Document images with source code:
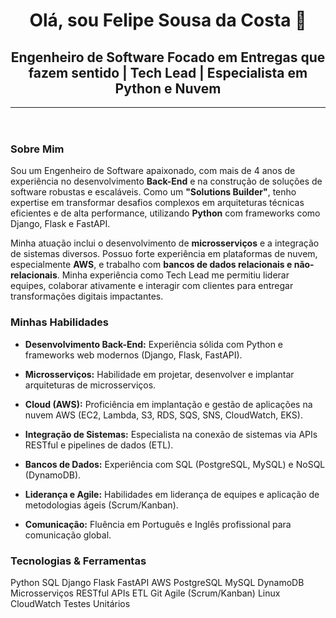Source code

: <header class="text-center mb-8">
            <h1 class="text-4xl sm:text-5xl font-extrabold text-blue-700 mb-2">Olá, sou Felipe Sousa da Costa 👋</h1>
            <h2 class="text-xl sm:text-2xl font-semibold text-gray-700">Engenheiro de Software Focado em Entregas que fazem sentido | Tech Lead | Especialista em Python e Nuvem</h2>
            <hr class="my-6 border-t-2 border-blue-200 w-24 mx-auto rounded-full">
        </header>
<section class="mb-8">
            <h3 class="text-2xl sm:text-3xl font-bold text-gray-800 mb-4">Sobre Mim</h3>
            <p class="text-gray-700 leading-relaxed mb-4">
                Sou um Engenheiro de Software apaixonado, com mais de 4 anos de experiência no desenvolvimento <strong class="text-blue-600">Back-End</strong> e na construção de soluções de software robustas e escaláveis. Como um <strong class="text-blue-600">"Solutions Builder"</strong>, tenho expertise em transformar desafios complexos em arquiteturas técnicas eficientes e de alta performance, utilizando <strong class="text-blue-600">Python</strong> com frameworks como Django, Flask e FastAPI.
            </p>
            <p class="text-gray-700 leading-relaxed">
                Minha atuação inclui o desenvolvimento de <strong class="text-blue-600">microsserviços</strong> e a integração de sistemas diversos. Possuo forte experiência em plataformas de nuvem, especialmente <strong class="text-blue-600">AWS</strong>, e trabalho com <strong class="text-blue-600">bancos de dados relacionais e não-relacionais</strong>. Minha experiência como Tech Lead me permitiu liderar equipes, colaborar ativamente e interagir com clientes para entregar transformações digitais impactantes.
            </p>
</section>
<section class="mb-8">
            <h3 class="text-2xl sm:text-3xl font-bold text-gray-800 mb-4">Minhas Habilidades</h3>
            <ul class="grid grid-cols-1 md:grid-cols-2 gap-4 text-gray-700">
                <li class="flex items-start">                    
                    <p><strong class="font-semibold">Desenvolvimento Back-End:</strong> Experiência sólida com Python e frameworks web modernos (Django, Flask, FastAPI).</p>
                </li>
                <li class="flex items-start">                    
                    <p><strong class="font-semibold">Microsserviços:</strong> Habilidade em projetar, desenvolver e implantar arquiteturas de microsserviços.</p>
                </li>
                <li class="flex items-start">                    
                    <p><strong class="font-semibold">Cloud (AWS):</strong> Proficiência em implantação e gestão de aplicações na nuvem AWS (EC2, Lambda, S3, RDS, SQS, SNS, CloudWatch, EKS).</p>
                </li>
                <li class="flex items-start">                    
                    <p><strong class="font-semibold">Integração de Sistemas:</strong> Especialista na conexão de sistemas via APIs RESTful e pipelines de dados (ETL).</p>
                </li>
                <li class="flex items-start">                    
                    <p><strong class="font-semibold">Bancos de Dados:</strong> Experiência com SQL (PostgreSQL, MySQL) e NoSQL (DynamoDB).</p>
                </li>
                <li class="flex items-start">                    
                    <p><strong class="font-semibold">Liderança e Agile:</strong> Habilidades em liderança de equipes e aplicação de metodologias ágeis (Scrum/Kanban).</p>
                </li>
                <li class="flex items-start">                    
                    <p><strong class="font-semibold">Comunicação:</strong> Fluência em Português e Inglês profissional para comunicação global.</p>
                </li>
            </ul>
        </section>
        <section class="mb-8">
            <h3 class="text-2xl sm:text-3xl font-bold text-gray-800 mb-4">Tecnologias & Ferramentas</h3>
            <div class="flex flex-wrap gap-3">
                <span class="bg-blue-100 text-blue-800 text-sm font-medium px-3 py-1 rounded-full shadow-sm">Python</span>
                <span class="bg-blue-100 text-blue-800 text-sm font-medium px-3 py-1 rounded-full shadow-sm">SQL</span>
                <span class="bg-blue-100 text-blue-800 text-sm font-medium px-3 py-1 rounded-full shadow-sm">Django</span>
                <span class="bg-blue-100 text-blue-800 text-sm font-medium px-3 py-1 rounded-full shadow-sm">Flask</span>
                <span class="bg-blue-100 text-blue-800 text-sm font-medium px-3 py-1 rounded-full shadow-sm">FastAPI</span>
                <span class="bg-blue-100 text-blue-800 text-sm font-medium px-3 py-1 rounded-full shadow-sm">AWS</span>
                <span class="bg-blue-100 text-blue-800 text-sm font-medium px-3 py-1 rounded-full shadow-sm">PostgreSQL</span>
                <span class="bg-blue-100 text-blue-800 text-sm font-medium px-3 py-1 rounded-full shadow-sm">MySQL</span>
                <span class="bg-blue-100 text-blue-800 text-sm font-medium px-3 py-1 rounded-full shadow-sm">DynamoDB</span>
                <span class="bg-blue-100 text-blue-800 text-sm font-medium px-3 py-1 rounded-full shadow-sm">Microsserviços</span>
                <span class="bg-blue-100 text-blue-800 text-sm font-medium px-3 py-1 rounded-full shadow-sm">RESTful APIs</span>
                <span class="bg-blue-100 text-blue-800 text-sm font-medium px-3 py-1 rounded-full shadow-sm">ETL</span>
                <span class="bg-blue-100 text-blue-800 text-sm font-medium px-3 py-1 rounded-full shadow-sm">Git</span>
                <span class="bg-blue-100 text-blue-800 text-sm font-medium px-3 py-1 rounded-full shadow-sm">Agile (Scrum/Kanban)</span>
                <span class="bg-blue-100 text-blue-800 text-sm font-medium px-3 py-1 rounded-full shadow-sm">Linux</span>
                <span class="bg-blue-100 text-blue-800 text-sm font-medium px-3 py-1 rounded-full shadow-sm">CloudWatch</span>
                <span class="bg-blue-100 text-blue-800 text-sm font-medium px-3 py-1 rounded-full shadow-sm">Testes Unitários</span>
            </div>
        </section>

# WORK TASK
Leave out the images and transcribe all the records exactly.

# SOLUTION TO THE PROBLEM
Source code

: <header class="text-center mb-8">
            <h1 class="text-4xl sm:text-5xl font-extrabold text-blue-700 mb-2">Olá, sou Felipe Sousa da Costa 👋</h1>
            <h2 class="text-xl sm:text-2xl font-semibold text-gray-700">Engenheiro de Software Focado em Entregas que fazem sentido | Tech Lead | Especialista em Python e Nuvem</h2>
            <hr class="my-6 border-t-2 border-blue-200 w-24 mx-auto rounded-full">
        </header>
<section class="mb-8">
            <h3 class="text-2xl sm:text-3xl font-bold text-gray-800 mb-4">Sobre Mim</h3>
            <p class="text-gray-700 leading-relaxed mb-4">
                Sou um Engenheiro de Software apaixonado, com mais de 4 anos de experiência no desenvolvimento <strong class="text-blue-600">Back-End</strong> e na construção de soluções de software robustas e escaláveis. Como um <strong class="text-blue-600">"Solutions Builder"</strong>, tenho expertise em transformar desafios complexos em arquiteturas técnicas eficientes e de alta performance, utilizando <strong class="text-blue-600">Python</strong> com frameworks como Django, Flask e FastAPI.
            </p>
            <p class="text-gray-700 leading-relaxed">
                Minha atuação inclui o desenvolvimento de <strong class="text-blue-600">microsserviços</strong> e a integração de sistemas diversos. Possuo forte experiência em plataformas de nuvem, especialmente <strong class="text-blue-600">AWS</strong>, e trabalho com <strong class="text-blue-600">bancos de dados relacionais e não-relacionais</strong>. Minha experiência como Tech Lead me permitiu liderar equipes, colaborar ativamente e interagir com clientes para entregar transformações digitais impactantes.
            </p>
</section>
<section class="mb-8">
            <h3 class="text-2xl sm:text-3xl font-bold text-gray-800 mb-4">Minhas Habilidades</h3>
            <ul class="grid grid-cols-1 md:grid-cols-2 gap-4 text-gray-700">
                <li class="flex items-start">                    
                    <p><strong class="font-semibold">Desenvolvimento Back-End:</strong> Experiência sólida com Python e frameworks web modernos (Django, Flask, FastAPI).</p>
                </li>
                <li class="flex items-start">                    
                    <p><strong class="font-semibold">Microsserviços:</strong> Habilidade em projetar, desenvolver e implantar arquiteturas de microsserviços.</p>
                </li>
                <li class="flex items-start">                    
                    <p><strong class="font-semibold">Cloud (AWS):</strong> Proficiência em implantação e gestão de aplicações na nuvem AWS (EC2, Lambda, S3, RDS, SQS, SNS, CloudWatch, EKS).</p>
                </li>
                <li class="flex items-start">                    
                    <p><strong class="font-semibold">Integração de Sistemas:</strong> Especialista na conexão de sistemas via APIs RESTful e pipelines de dados (ETL).</p>
                </li>
                <li class="flex items-start">                    
                    <p><strong class="font-semibold">Bancos de Dados:</strong> Experiência com SQL (PostgreSQL, MySQL) e NoSQL (DynamoDB).</p>
                </li>
                <li class="flex items-start">                    
                    <p><strong class="font-semibold">Liderança e Agile:</strong> Habilidades em liderança de equipes e aplicação de metodologias ágeis (Scrum/Kanban).</p>
                </li>
                <li class="flex items-start">                    
                    <p><strong class="font-semibold">Comunicação:</strong> Fluência em Português e Inglês profissional para comunicação global.</p>
                </li>
            </ul>
        </section>
        <section class="mb-8">
            <h3 class="text-2xl sm:text-3xl font-bold text-gray-800 mb-4">Tecnologias & Ferramentas</h3>
            <div class="flex flex-wrap gap-3">
                <span class="bg-blue-100 text-blue-800 text-sm font-medium px-3 py-1 rounded-full shadow-sm">Python</span>
                <span class="bg-blue-100 text-blue-800 text-sm font-medium px-3 py-1 rounded-full shadow-sm">SQL</span>
                <span class="bg-blue-100 text-blue-800 text-sm font-medium px-3 py-1 rounded-full shadow-sm">Django</span>
                <span class="bg-blue-100 text-blue-800 text-sm font-medium px-3 py-1 rounded-full shadow-sm">Flask</span>
                <span class="bg-blue-100 text-blue-800 text-sm font-medium px-3 py-1 rounded-full shadow-sm">FastAPI</span>
                <span class="bg-blue-100 text-blue-800 text-sm font-medium px-3 py-1 rounded-full shadow-sm">AWS</span>
                <span class="bg-blue-100 text-blue-800 text-sm font-medium px-3 py-1 rounded-full shadow-sm">PostgreSQL</span>
                <span class="bg-blue-100 text-blue-800 text-sm font-medium px-3 py-1 rounded-full shadow-sm">MySQL</span>
                <span class="bg-blue-100 text-blue-800 text-sm font-medium px-3 py-1 rounded-full shadow-sm">DynamoDB</span>
                <span class="bg-blue-100 text-blue-800 text-sm font-medium px-3 py-1 rounded-full shadow-sm">Microsserviços</span>
                <span class="bg-blue-100 text-blue-800 text-sm font-medium px-3 py-1 rounded-full shadow-sm">RESTful APIs</span>
                <span class="bg-blue-100 text-blue-800 text-sm font-medium px-3 py-1 rounded-full shadow-sm">ETL</span>
                <span class="bg-blue-100 text-blue-800 text-sm font-medium px-3 py-1 rounded-full shadow-sm">Git</span>
                <span class="bg-blue-100 text-blue-800 text-sm font-medium px-3 py-1 rounded-full shadow-sm">Agile (Scrum/Kanban)</span>
                <span class="bg-blue-100 text-blue-800 text-sm font-medium px-3 py-1 rounded-full shadow-sm">Linux</span>
                <span class="bg-blue-100 text-blue-800 text-sm font-medium px-3 py-1 rounded-full shadow-sm">CloudWatch</span>
                <span class="bg-blue-100 text-blue-800 text-sm font-medium px-3 py-1 rounded-full shadow-sm">Testes Unitários</span>
            </div>
        </section>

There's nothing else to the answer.